Goodtables can't handle S3 objects with spaces loaded from datapackage
Closed this issue · 4 comments
cschloer commented
Overview
Try to run Goodtables through a datapackage, where the resources paths are S3 objects. I'm consistently running into issues when there are spaces in the object key.
Example datapackage:
{
'bcodmo:': {
'dataManager': {
'name': '',
'orcid': ''
},
'submissionId': '1814285110495019634'
},
'bytes': 812,
'count_of_rows': 8,
'dump_bucket': 'laminar-results',
'dump_path': '41a4d656-191e-11eb-b364-b587e408effe/',
'hash': 'f002329fe5c4081b7271da7cfee9729e',
'profile': 'data-package',
'resources': [{
'bytes': 812,
'dialect': {
'delimiter': ',',
'doubleQuote': True,
'lineTerminator': '\r\n',
'quoteChar': '"',
'skipInitialSpace': False
},
'dpp:streaming': True,
'encoding': 'utf-8',
'format': 'csv',
'hash': 'dc065f16af38d3d78b41b523e67c07b4',
'mediatype': 'text/csv',
'name': 'new resource',
'path': 's3://laminar-results/41a4d656-191e-11eb-b364-b587e408effe/new resource.csv',
'profile': 'data-resource',
'schema': {
'fields': [{
'format': 'default',
'name': 'col1',
'type': 'string'
}, {
'format': 'default',
'name': 'col2',
'type': 'string'
}, {
'format': 'default',
'name': 'col3',
'type': 'string'
}, {
'format': 'default',
'name': 'col4',
'type': 'string'
}, {
'name': 'path_name',
'type': 'string'
}],
'missingValues': ['', 'nd']
}
}]
}
It does not work if a url encode the URL (using the tabulator.helpers functions 'requote_uri').
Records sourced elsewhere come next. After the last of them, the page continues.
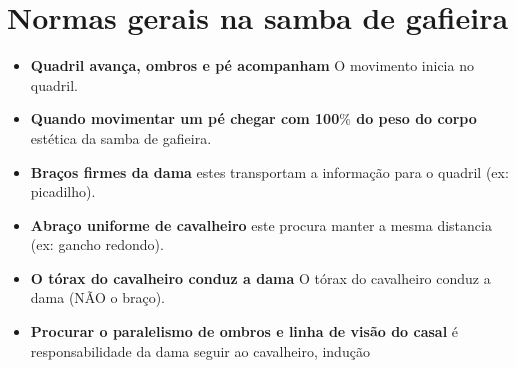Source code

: \section{Normas gerais na samba de gafieira}


\begin{itemize}
\item \textbf{Quadril avança, ombros e pé acompanham}  O movimento inicia no quadril.
\item \textbf{Quando movimentar um pé chegar com 100$\%$ do peso do corpo} estética da samba de gafieira.
\item \textbf{Braços firmes da dama} estes transportam a informação para o quadril (ex: picadilho).
\item \textbf{Abraço uniforme de cavalheiro} este procura manter a mesma distancia (ex: gancho redondo).
\item \textbf{O tórax do cavalheiro conduz a dama} O tórax do cavalheiro conduz a dama (NÃO o braço).
\item \textbf{Procurar o paralelismo de ombros e linha de visão do casal} é responsabilidade da dama seguir ao cavalheiro, indução

\end{itemize}
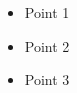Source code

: \documentclass{beamer}
\begin{document}
\begin{frame}
    \vspace{2cm} %
    \begin{itemize}
        \item Point 1
        \item Point 2
        \item Point 3
    \end{itemize}
\end{frame}
\end{document}
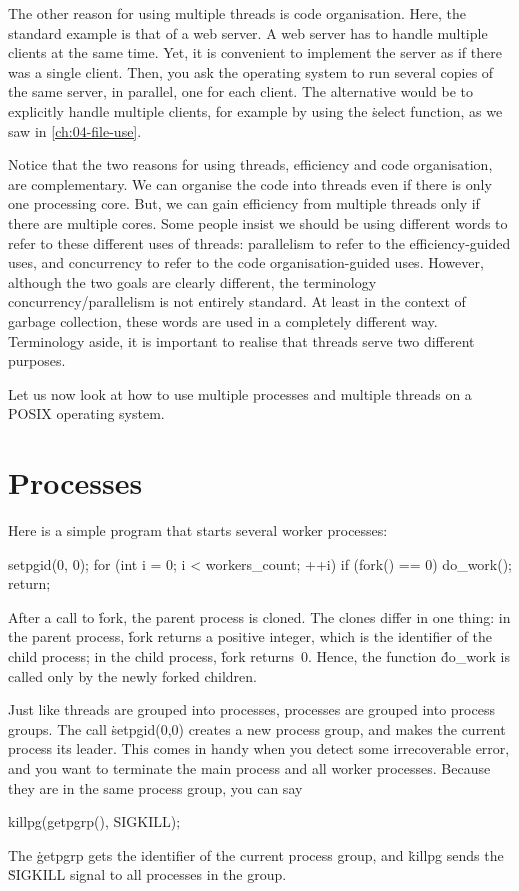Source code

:The other reason for using multiple threads is code organisation.
Here, the standard example is that of a web server.
A web server has to handle multiple clients at the same time.
Yet, it is convenient to implement the server as if there was a single client.
Then, you ask the operating system to run several copies of the same server,
  in parallel, one for each client.
The alternative would be to explicitly handle multiple clients,
  for example by using the \.{select} function,
  as we saw in \autoref{ch:04-file-use}.

Notice that the two reasons for using threads, efficiency and code organisation,
  are complementary.
We can organise the code into threads even if there is only one processing core.
But, we can gain efficiency from multiple threads only if there are multiple cores.
Some people insist we should be using different words
  to refer to these different uses of threads:
  parallelism to refer to the efficiency-guided uses,
  and concurrency to refer to the code organisation-guided uses.
However, although the two goals are clearly different,
  the terminology concurrency\slash parallelism is not entirely standard.
At least in the context of garbage collection,
  these words are used in a completely different way.
Terminology aside,
  it is important to realise that threads serve two different purposes.

Let us now look at how to use multiple processes and multiple threads
  on a POSIX operating system.

\section{Processes}

Here is a simple program that starts several worker processes:
\begin{ccode}
setpgid(0, 0);
for (int i = 0; i < workers_count; ++i) if (fork() == 0) { do_work(); return; }
\end{ccode}
After a call to \.{fork}, the parent process is cloned.
The clones differ in one thing:
  in the parent process, \.{fork} returns a positive integer,
    which is the identifier of the child process;
  in the child process, \.{fork} returns~0.
Hence, the function \.{do\_work} is called only by the newly forked children.

Just like threads are grouped into processes,
  processes are grouped into process groups.
The call \.{setpgid(0,0)} creates a new process group,
  and makes the current process its leader.
This comes in handy when you detect some irrecoverable error,
  and you want to terminate the main process and all worker processes.
Because they are in the same process group, you can say
\begin{ccode}
killpg(getpgrp(), SIGKILL);
\end{ccode}
The \.{getpgrp} gets the identifier of the current process group,
  and \.{killpg} sends the \.{SIGKILL} signal to all processes in the group.

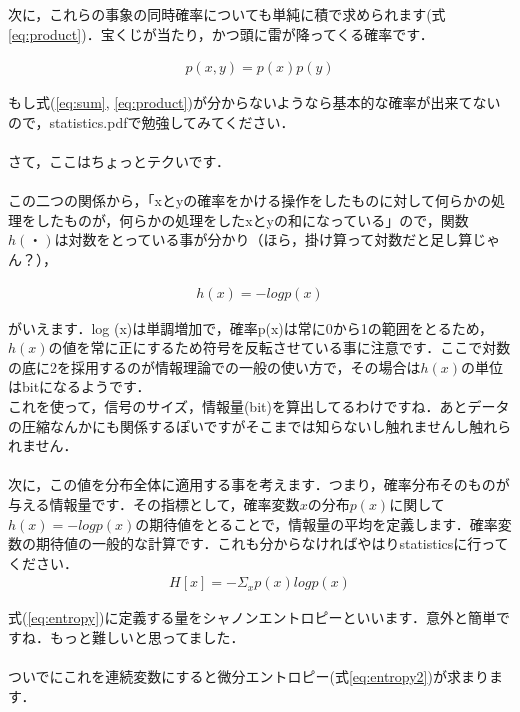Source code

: \documentclass[11pt,a4paper,uplatex]{ujreport}
\begin{document}
次に，これらの事象の同時確率についても単純に積で求められます(式\ref{eq:product})．宝くじが当たり，かつ頭に雷が降ってくる確率です．

\begin{eqnarray}
\label{eq:product}
p(x,y) = p(x)p(y)
\end{eqnarray}

もし式(\ref{eq:sum}, \ref{eq:product})が分からないようなら基本的な確率が出来てないので，statistics.pdfで勉強してみてください．\\
\\
さて，ここはちょっとテクいです．\\
\\
この二つの関係から，「xとyの確率をかける操作をしたものに対して何らかの処理をしたものが，何らかの処理をしたxとyの和になっている」ので，関数$h(・)$は対数をとっている事が分かり（ほら，掛け算って対数だと足し算じゃん？），

\begin{eqnarray}
h(x) = -log p(x)
\end{eqnarray}

がいえます．log (x)は単調増加で，確率p(x)は常に0から1の範囲をとるため，$h(x)$の値を常に正にするため符号を反転させている事に注意です．ここで対数の底に2を採用するのが情報理論での一般の使い方で，その場合は$h(x)$の単位はbitになるようです．\\

これを使って，信号のサイズ，情報量(bit)を算出してるわけですね．あとデータの圧縮なんかにも関係するぽいですがそこまでは知らないし触れませんし触れられません．\\
\\

次に，この値を分布全体に適用する事を考えます．つまり，確率分布そのものが与える情報量です．その指標として，確率変数$x$の分布$p(x)$に関して$h(x)=-log p(x)$の期待値をとることで，情報量の平均を定義します．確率変数の期待値の一般的な計算です．これも分からなければやはりstatisticsに行ってください．\\

\begin{eqnarray}
\label{eq:entropy}
H[x] = - \Sigma_{x} p(x) log p(x)
\end{eqnarray}

式(\ref{eq:entropy})に定義する量をシャノンエントロピーといいます\cite{prml}．意外と簡単ですね．もっと難しいと思ってました．\\
\\

ついでにこれを連続変数にすると微分エントロピー(式\ref{eq:entropy2})が求まります．
\end{document}
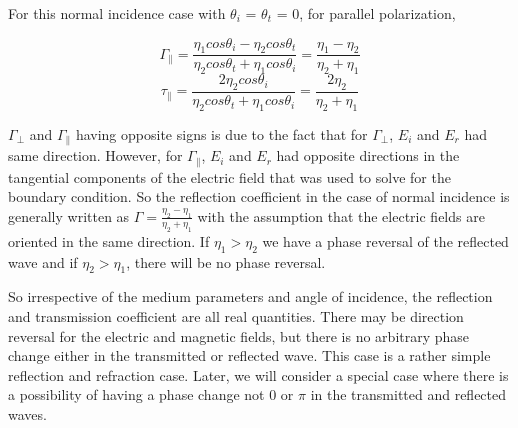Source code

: For this normal incidence case with $\theta_{i}$ = $\theta_{t}$ = 0, for parallel polarization,

\begin{dmath*}
\Gamma_{\parallel} = \frac{\eta_{1} cos\theta_{i} - \eta_{2} cos\theta_{t}}{\eta_{2} cos\theta_{t} + \eta_{1} cos\theta_{i}}
= \frac{\eta_{1} -\eta_{2}}{\eta_{2} +\eta_{1}}
\end{dmath*}
\begin{dmath*}
\tau_{\parallel} = \frac{2\eta_{2} cos\theta_{i} }{\eta_{2} cos\theta_{t} + \eta_{1} cos\theta_{i}} 
= \frac{2\eta_{2}}{\eta_{2} + \eta_{1}}
\end{dmath*}

$\Gamma_{\perp}$ and $\Gamma_{\parallel}$ having opposite signs is due to the fact that for  $\Gamma_{\perp}$, $E_{i}$ and $E_{r}$ had same direction. However, for  $\Gamma_{\parallel}$, $E_{i}$ and $E_{r}$ had opposite directions in the tangential components of the electric field that was used to solve for the boundary condition. So the reflection coefficient in the case of normal incidence is generally written as $\Gamma = \frac{\eta_{2} - \eta_{1}}{\eta_{2} + \eta_{1}}$  with the assumption that the electric fields are oriented in the same direction. If $\eta_{1}>\eta_{2}$ we have a phase reversal of the reflected wave and if $\eta_{2}>\eta_{1}$, there will be no phase reversal. 

So irrespective of the medium parameters and angle of incidence, the reflection and transmission coefficient are all real quantities. There may be direction reversal for the electric and magnetic fields,  but there is no arbitrary phase change either in the transmitted or reflected wave. This case is a rather simple reflection and refraction case. Later, we will consider a special case where there is a possibility of having a phase change not $0$ or $\pi$ in the transmitted and reflected waves.

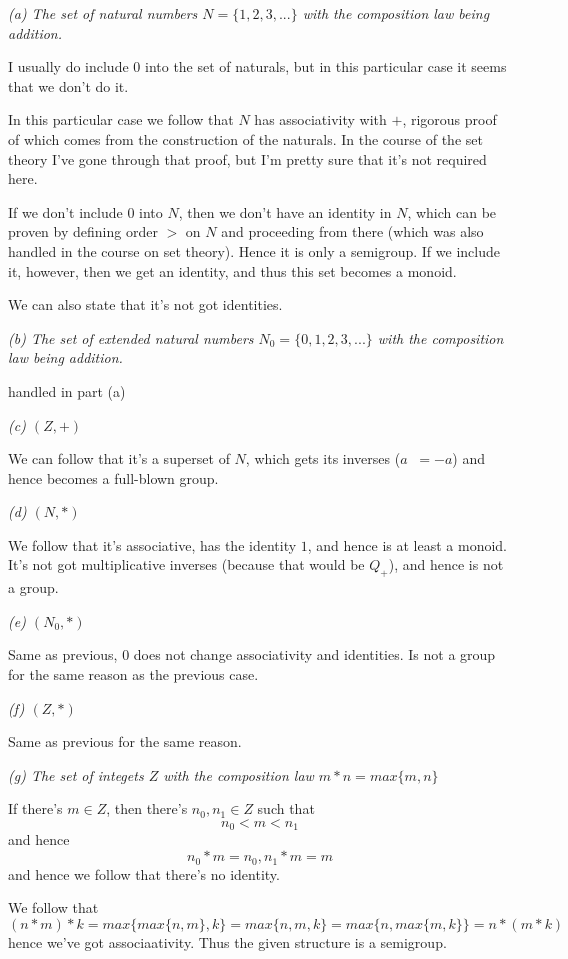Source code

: \documentclass[11pt,oneside,titlepage]{book}
\DeclareMathOperator \inv {^{-1}}
\newcommand{\set}[1]{\{ #1 \}}
\begin{document}
\textit{(a) The set of natural numbers $N = \set{1, 2, 3,
    ...}$ with the composition law being addition.}

I usually do include $0$ into the set of naturals, but in this particular case
it seems that we don't do it.

In this particular case we follow that $N$ has associativity with $+$,
rigorous proof of which comes from the construction of the naturals.
In the course of the set theory I've gone through that proof, but
I'm pretty sure that it's not required here.

If we don't include $0$ into $N$, then we don't have an identity in
$N$, which can be proven by defining order $>$ on $N$ and proceeding
from there (which was also handled in the course on set theory).
Hence it is only a semigroup. If we include it, however, then we get an
identity, and thus this set becomes a monoid.

We can also state that it's not got identities.

\textit{(b) The set of extended  natural numbers $N_0 = \set{0, 1, 2, 3,
    ...}$ with the composition law being addition.}

handled in part (a)

\textit{(c) $(Z, +)$}

We can follow that it's a superset of $N$, which gets its inverses ($a\inv = -a$)
and hence becomes a full-blown group.

\textit{(d) $(N, *)$}

We follow that it's associative, has the identity $1$, and hence is at
least a monoid. It's not got multiplicative inverses (because that
would be $Q_+$), and hence is not a group.

\textit{(e) $(N_0, *)$}

Same as previous, $0$ does not change associativity and identities. Is
not a group for the same reason as the previous case.

\textit{(f) $(Z, *)$}

Same as previous for the same reason.

\textit{(g) The set of integets $Z$ with the composition law $m * n = max\set{m, n}$}

If there's $m \in Z$, then there's $n_0, n_1 \in Z$ such that
$$n_0 < m < n_1$$
and hence
$$n_0 * m = n_0, n_1 * m = m$$
and hence we follow that there's no identity.

We follow that
$$(n * m) * k = max\set{max\set{n, m}, k} = max\set{n, m, k} = max\set{n, max\set{m, k}} = n * (m * k)$$
hence we've got associaativity. Thus the given structure is a semigroup.
\end{document}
It does work if I change the object name to new_resource.csv.
Please preserve this line to notify @roll (lead of this repository)
cschloer commented
To be clear the resulting report looks like:
{
"report": {
"time": 0.843,
"valid": false,
"error-count": 1,
"table-count": 1,
"tables": [
{
"datapackage": "{\"bcodmo:\": {\"dataManager\": {\"name\": \"\", \"orcid\": \"\"}, \"submissionId\": \"1814285110495019634\"}, \"bytes\": 812, \"count_of_rows\": 8, \"dump_bucket\": \"laminar-results\", \"dump_path\": \"41a4d656-191e-11eb-b364-b587e408effe/\", \"hash\": \"f002329fe5c4081b7271da7cfee9729e\", \"profile\": \"data-package\", \"resources\": [{\"bytes\": 812, \"dialect\": {\"delimiter\": \",\", \"doubleQuote\": true, \"lineTerminator\": \"\\r\\n\", \"quoteChar\": \"\\\"\", \"skipInitialSpace\": false}, \"dpp:streaming\": true, \"encoding\": \"utf-8\", \"format\": \"csv\", \"hash\": \"dc065f16af38d3d78b41b523e67c07b4\", \"mediatype\": \"text/csv\", \"name\": \"new resource\", \"path\": \"s3://laminar-results/41a4d656-191e-11eb-b364-b587e408effe/new%20resource.csv\", \"profile\": \"data-resource\", \"schema\": {\"fields\": [{\"format\": \"default\", \"name\": \"col1\", \"type\": \"string\"}, {\"format\": \"default\", \"name\": \"col2\", \"type\": \"string\"}, {\"format\": \"default\", \"name\": \"col3\", \"type\": \"string\"}, {\"format\": \"default\", \"name\": \"col4\", \"type\": \"string\"}, {\"name\": \"path_name\", \"type\": \"string\"}], \"missingValues\": [\"\", \"nd\"]}}]}",
"resource-name": "new resource",
"time": 0.832,
"valid": false,
"error-count": 1,
"row-count": 0,
"source": "s3://laminar-results/41a4d656-191e-11eb-b364-b587e408effe/new resource.csv",
"scheme": "inline",
"format": "inline",
"encoding": "no",
"schema": "table-schema",
"errors": [
{
"code": "source-error",
"message": "An error occurred (NoSuchKey) when calling the GetObject operation: The specified key does not exist.",
"message-data": {}
}
]
}
],
"warnings": [],
"preset": "datapackage"
}
}
cschloer commented
Sorry, this is actually a goodtables-py repo issue, not goodtables-ui. @roll how do you want me to handle this? I haven't migrated to frictionless-py (need to wait for dataflows to update dependency), but the goodtables-py repo no longer exists.